Reproduce, from the lines below, exactly the stretch that begins at the line containing "This module contains" and ends at the line containing "Definition in file", both included.

+++ Information supplied +++

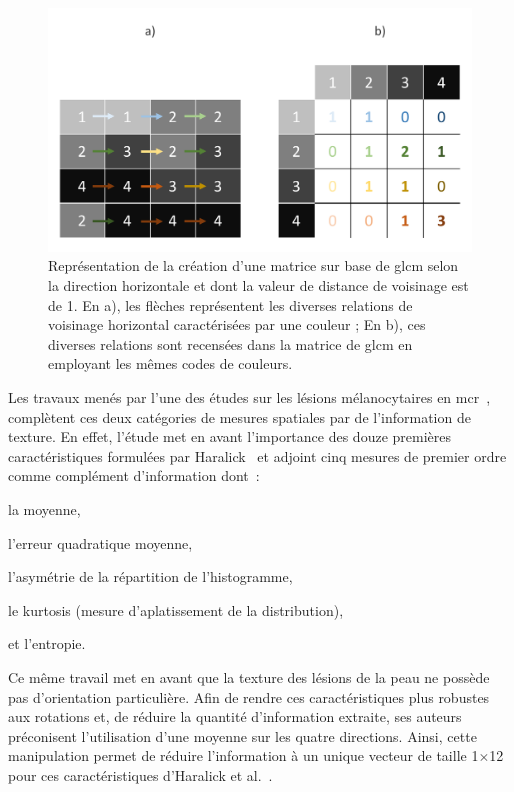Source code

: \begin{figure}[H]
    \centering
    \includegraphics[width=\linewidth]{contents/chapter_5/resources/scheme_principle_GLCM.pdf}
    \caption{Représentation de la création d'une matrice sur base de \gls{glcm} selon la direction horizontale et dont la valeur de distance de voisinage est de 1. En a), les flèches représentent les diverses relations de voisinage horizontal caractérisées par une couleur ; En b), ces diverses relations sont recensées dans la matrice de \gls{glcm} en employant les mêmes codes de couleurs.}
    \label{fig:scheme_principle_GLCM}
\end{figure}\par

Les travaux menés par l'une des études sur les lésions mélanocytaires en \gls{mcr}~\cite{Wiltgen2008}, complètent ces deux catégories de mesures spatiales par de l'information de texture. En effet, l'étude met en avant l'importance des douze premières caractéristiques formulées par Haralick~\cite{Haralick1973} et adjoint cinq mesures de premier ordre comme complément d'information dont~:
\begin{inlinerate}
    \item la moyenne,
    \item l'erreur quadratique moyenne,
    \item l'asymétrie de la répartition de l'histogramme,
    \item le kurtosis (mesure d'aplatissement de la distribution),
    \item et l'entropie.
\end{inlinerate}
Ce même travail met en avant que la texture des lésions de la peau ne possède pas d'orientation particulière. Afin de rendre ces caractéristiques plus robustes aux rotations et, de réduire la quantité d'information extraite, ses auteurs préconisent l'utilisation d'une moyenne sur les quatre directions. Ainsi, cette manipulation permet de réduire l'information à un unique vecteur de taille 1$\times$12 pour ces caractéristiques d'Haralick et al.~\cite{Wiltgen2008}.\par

+++
+++ Information supplied +++

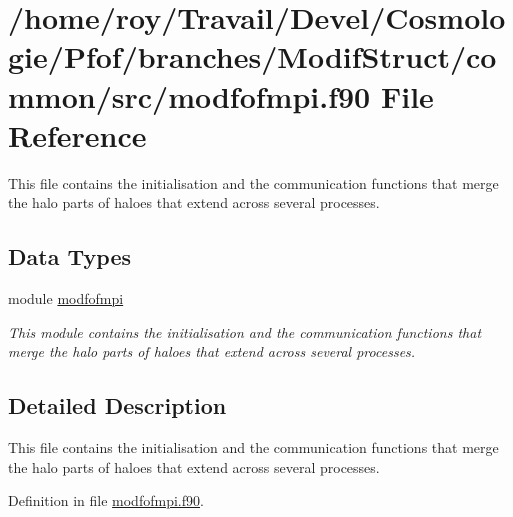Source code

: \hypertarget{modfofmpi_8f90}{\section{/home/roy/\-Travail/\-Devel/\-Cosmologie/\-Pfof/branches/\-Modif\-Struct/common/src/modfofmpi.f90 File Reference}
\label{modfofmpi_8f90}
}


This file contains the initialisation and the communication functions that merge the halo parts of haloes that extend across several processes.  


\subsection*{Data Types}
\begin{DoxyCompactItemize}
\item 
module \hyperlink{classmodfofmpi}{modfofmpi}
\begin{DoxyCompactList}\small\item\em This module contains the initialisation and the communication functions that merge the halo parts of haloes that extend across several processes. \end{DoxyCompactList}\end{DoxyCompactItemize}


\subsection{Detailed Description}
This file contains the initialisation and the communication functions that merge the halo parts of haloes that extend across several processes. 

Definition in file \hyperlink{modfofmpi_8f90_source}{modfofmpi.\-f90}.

+++

**Response to the task**
\begin{DoxyCompactList}\small\item\em This module contains the initialisation and the communication functions that merge the halo parts of haloes that extend across several processes. \end{DoxyCompactList}\end{DoxyCompactItemize}


\subsection{Detailed Description}
This file contains the initialisation and the communication functions that merge the halo parts of haloes that extend across several processes. 

Definition in file \hyperlink{modfofmpi_8f90_source}{modfofmpi.\-f90}.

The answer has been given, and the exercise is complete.